I wasn’t alone in my skepticism. Founder Bill Clerico — who previously founded the fintech company WePay and sold it to JPMorgan Chase — told earlier this week that the firm’s thesis was more polarizing than Clerico expected, and that some investors understood his pitch immediately while others thought focusing on wildfires was too narrow. But he managed to pull together $35 million in capital commitments for a debut fund and it’s easy to appreciate why. Extreme heat and dry conditions have begun fueling wildfires across the globe, there aren’t enough firefighters (or tech) to contain these fires, and, as Clerico notes, companies working on solutions to wildfires present a more straightforward investing opportunity than climate tech meant to tackle oncoming problems.
Further, the thesis gives Convective more wiggle room than might initially be imagined. One of its first portfolio companies, for example, is Overstory, a four-year-old, Amsterdam-based startup that’s using AI and satellite imagery to optimize vegetation management for its customers, which are utility companies. (It raised a seed round late last year.)
As for the psychedelics firm, it’s two-year-old, New York- and Chicago-based Palo Santo, a venture outfit that’s exclusively focused on backing and building emerging psychedelic therapeutics companies and that just today took the wraps off a $50 million debut fund.

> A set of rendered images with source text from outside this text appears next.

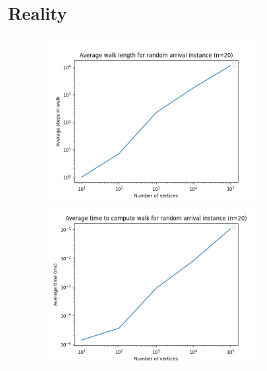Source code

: \documentclass{beamer}
\begin{document}
\begin{frame}
\frametitle{Reality}
    \begin{figure}[t]
        \centering
        \includegraphics[width=2.2in]{walkLength.png}
        \centering
        \includegraphics[width=2.2in]{walkTime.png}
    \end{figure}
    
\end{frame}
\end{document}

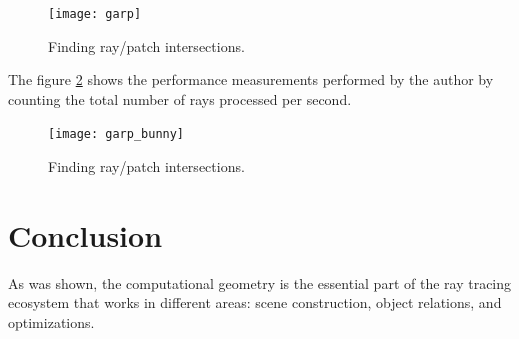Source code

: \documentclass[12pt,a4paper,english]{article}
\begin{document}
\begin{figure}[H]
    \centering
    \texttt{[image: garp]}
    \caption[]{Finding ray/patch intersections.}
    \label{fig:garp}
\end{figure}

The figure \ref{fig:garp_bunny} shows the performance measurements performed by the author by counting the total number of rays processed per second.

\begin{figure}[H]
    \centering
    \texttt{[image: garp\_bunny]}
    \caption[]{Finding ray/patch intersections.}
    \label{fig:garp_bunny}
\end{figure}

\section{Conclusion}

As was shown, the computational geometry is the essential part of the ray tracing ecosystem that works in different areas: scene construction, object relations, and optimizations.

\nocite{*}


\end{document}
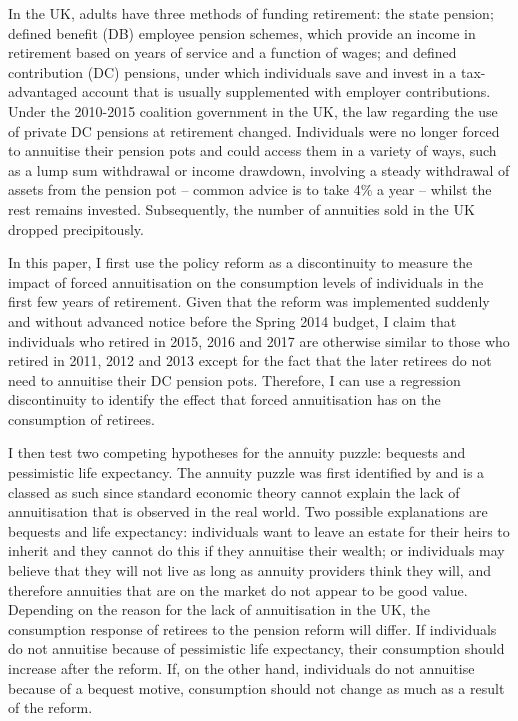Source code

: \documentclass[12pt]{article}
\begin{document}
In the UK, adults have three methods of funding retirement: the state pension;
defined benefit (DB) employee pension schemes, which provide an income in
retirement based on years of service and a function of wages; and defined
contribution (DC) pensions, under which individuals save and invest in a
tax-advantaged account that is usually supplemented with employer contributions.
Under the 2010-2015 coalition government in the UK, the law regarding the use of
private DC pensions at retirement changed. Individuals were no longer forced to
annuitise their pension pots and could access them in a variety of ways, such as
a lump sum withdrawal or income drawdown, involving a steady withdrawal of
assets from the pension pot -- common advice is to take 4\% a year -- whilst the
rest remains invested. Subsequently, the number of annuities sold in the UK
dropped precipitously.

In this paper, I first use the policy reform as a discontinuity to measure the
impact of forced annuitisation on the consumption levels of individuals in the
first few years of retirement. Given that the reform was implemented suddenly
and without advanced notice before the Spring 2014 budget, I claim that
individuals who retired in 2015, 2016 and 2017 are otherwise similar to those
who retired in 2011, 2012 and 2013 except for the fact that the later retirees
do not need to annuitise their DC pension pots. Therefore, I can use a
regression discontinuity to identify the effect that forced annuitisation has on
the consumption of retirees.

I then test two competing hypotheses for the annuity puzzle: bequests and
pessimistic life expectancy. The annuity puzzle was first identified by
\cite{yaari_65} and is a classed as such since standard economic theory cannot
explain the lack of annuitisation that is observed in the real world. Two
possible explanations are bequests and life expectancy: individuals want to
leave an estate for their heirs to inherit and they cannot do this if they
annuitise their wealth; or individuals may believe that they will not live as
long as annuity providers think they will, and therefore annuities that are on
the market do not appear to be good value. Depending on the reason for the lack
of annuitisation in the UK, the consumption response of retirees to the pension
reform will differ. If individuals do not annuitise because of pessimistic life
expectancy, their consumption should increase after the reform. If, on the other
hand, individuals do not annuitise because of a bequest motive, consumption
should not change as much as a result of the reform.
\end{document}
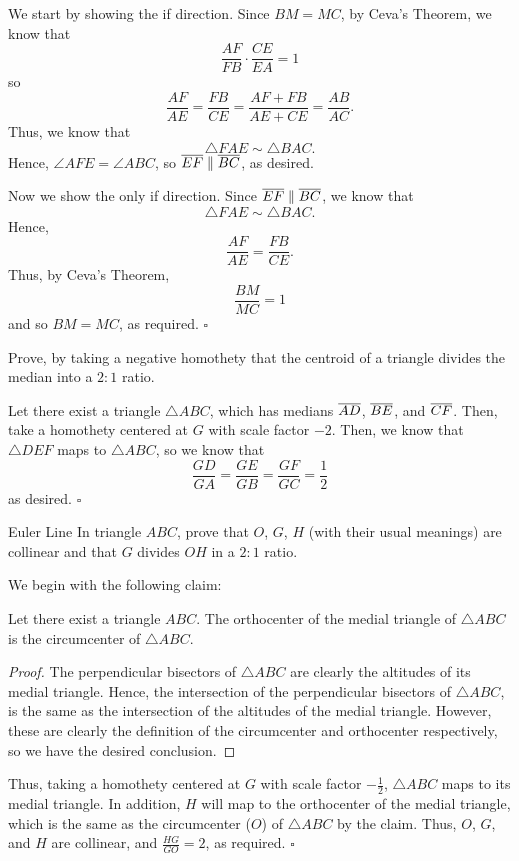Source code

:\documentclass{article}
\begin{document}
We start by showing the if direction. Since $BM = MC$, by Ceva's Theorem, we know that \[\dfrac{AF}{FB}\cdot\dfrac{CE}{EA} = 1\] so \[\dfrac{AF}{AE} = \dfrac{FB}{CE} = \dfrac{AF+FB}{AE+CE} = \dfrac{AB}{AC}.\] Thus, we know that \[\triangle FAE \sim \triangle BAC.\] Hence, $\angle AFE = \angle ABC$, so $\ol{EF}\parallel\ol{BC}$, as desired.

Now we show the only if direction. Since $\ol{EF}\parallel\ol{BC}$, we know that \[\triangle FAE \sim \triangle BAC.\] Hence, \[\dfrac{AF}{AE} = \dfrac{FB}{CE}.\] Thus, by Ceva's Theorem, \[\dfrac{BM}{MC} = 1\] and so $BM = MC$, as required. $\square$

\begin{problem}[3.12]{}
Prove, by taking a negative homothety that the centroid of a triangle divides the median into a $2:1$ ratio.
\end{problem}

Let there exist a triangle $\triangle ABC$, which has medians $\ol{AD}$, $\ol{BE}$, and $\ol{CF}$. Then, take a homothety centered at $G$ with scale factor $-2$. Then, we know that $\triangle DEF$ maps to $\triangle ABC$, so we know that \[\dfrac{GD}{GA} = \dfrac{GE}{GB} = \dfrac{GF}{GC} = \dfrac{1}{2}\] as desired. $\square$

\begin{problem}[3.13]{Euler Line}
In triangle $ABC$, prove that $O$, $G$, $H$ (with their usual meanings) are collinear and that $G$ divides $OH$ in a $2:1$ ratio.
\end{problem}

We begin with the following claim:
\begin{claim*}
Let there exist a triangle $ABC$. The orthocenter of the medial triangle of $\triangle ABC$ is the circumcenter of $\triangle ABC$.
\end{claim*}
\begin{proof}
The perpendicular bisectors of $\triangle ABC$ are clearly the altitudes of its medial triangle. Hence, the intersection of the perpendicular bisectors of $\triangle ABC$, is the same as the intersection of the altitudes of the medial triangle. However, these are clearly the definition of the circumcenter and orthocenter respectively, so we have the desired conclusion.
\end{proof}

Thus, taking a homothety centered at $G$ with scale factor $-\tfrac{1}{2}$, $\triangle ABC$ maps to its medial triangle. In addition, $H$ will map to the orthocenter of the medial triangle, which is the same as the circumcenter ($O$) of $\triangle ABC$ by the claim. Thus, $O$, $G$, and $H$ are collinear, and $\frac{HG}{GO} = 2$, as required. $\square$
\end{document}
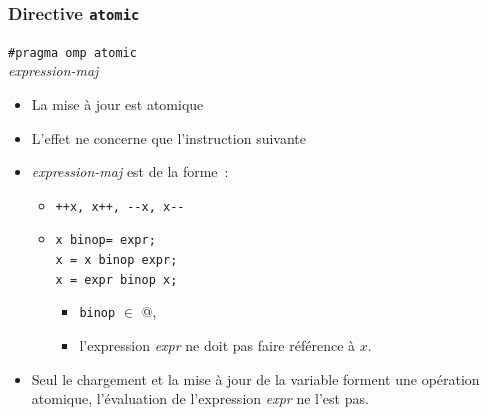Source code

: \documentclass{beamer}
\begin{document}
\begin{frame}[fragile]
  \frametitle{Directive {\tt atomic}} 
  
      \begin{framed}
        {\tt \#pragma omp atomic}\\
        {\it expression-maj}
      \end{framed}

\medskip

\begin{itemize}
  \item La mise à jour est \alert{atomique}
  \item L'effet ne concerne que l'instruction suivante
  \item {\it expression-maj} est de la forme~:
    \begin{itemize}
    \item {\tt ++x, x++, {-}{-}x, x{-}{-}}
    \item {\tt x~binop= expr;}\\
      {\tt x = x binop expr;}\\
      {\tt x = expr binop x;}\\
      \begin{itemize}
        \item \texttt{binop} $\in$ \verb@ {+, *, -, /, &, &&, ^, |, ||, >>, <<}@,
        \item l'expression {\it expr} ne doit pas faire référence à $x$. 
      \end{itemize}
    \end{itemize}

  \item Seul le chargement et la mise à jour de la variable forment
    une opération atomique,
    l'évaluation de l'expression {\it expr} ne l'est pas.
  \end{itemize}


\end{frame}
\end{document}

In the grand scheme of things, $50 million is maybe not too much to pour into an area that has long fascinated investors and founders alike. According to Crunchbase News, psychedelics-related startups — mostly therapeutics companies — raised more than $236 million between July 2021 and July 2022, compared with the $96 million they raised between July 2020 and July 2021.
In fact, while most of those bets have come from funds that invest in other therapeutics or technologies, there’s reason to think it could become a standalone area of focus over time. Already, two psychedelics companies have gone public — Compass Pathways and MindMed. Some of the smartest VCs in the industry and pouring money into the sector, including early Compass investor Peter Thiel and SpaceX board member Steve Jurvetson (who told Bloomberg last year that he decided to carve up his own estate by giving around half of his net worth to fund psychedelic science!). There’s also a lot of excitement right now in particular over the potential for MDMA, known recreationally as Molly or Ecstasy, as a treatment for severe PTSD, or post-traumatic stress disorder with FDA approval expected as early as next year.
Either way, I get the sense that the opportunities for similarly structured funds are limitless and that they could be a new entree point for first-time VCs who have a unique specialty or perspective. (The venture industry is becoming more atomized by the year, thanks to special purpose vehicles and rolling funds and a whole lot of other ways for people who aren’t “trained” VCs to jump into the industry.)
Also, as the big funds have gotten bigger in recent years, covering every stage and every sector, it seems logical that one of the only ways to compete with them for founders’ attention is to create exactly the opposite thing.
Not last, this is the sort of product that institutional investors might welcome, too, over time. They’ve done well in recent years, pouring their capital into powerhouse venture firms. But those checks have stopped for now, and a lot of institutions are sitting on overlapping stakes in companies that look overvalued. Writing some checks to smaller, specialized firms might be one way to ensure that doesn’t happen again. Stranger things have happened.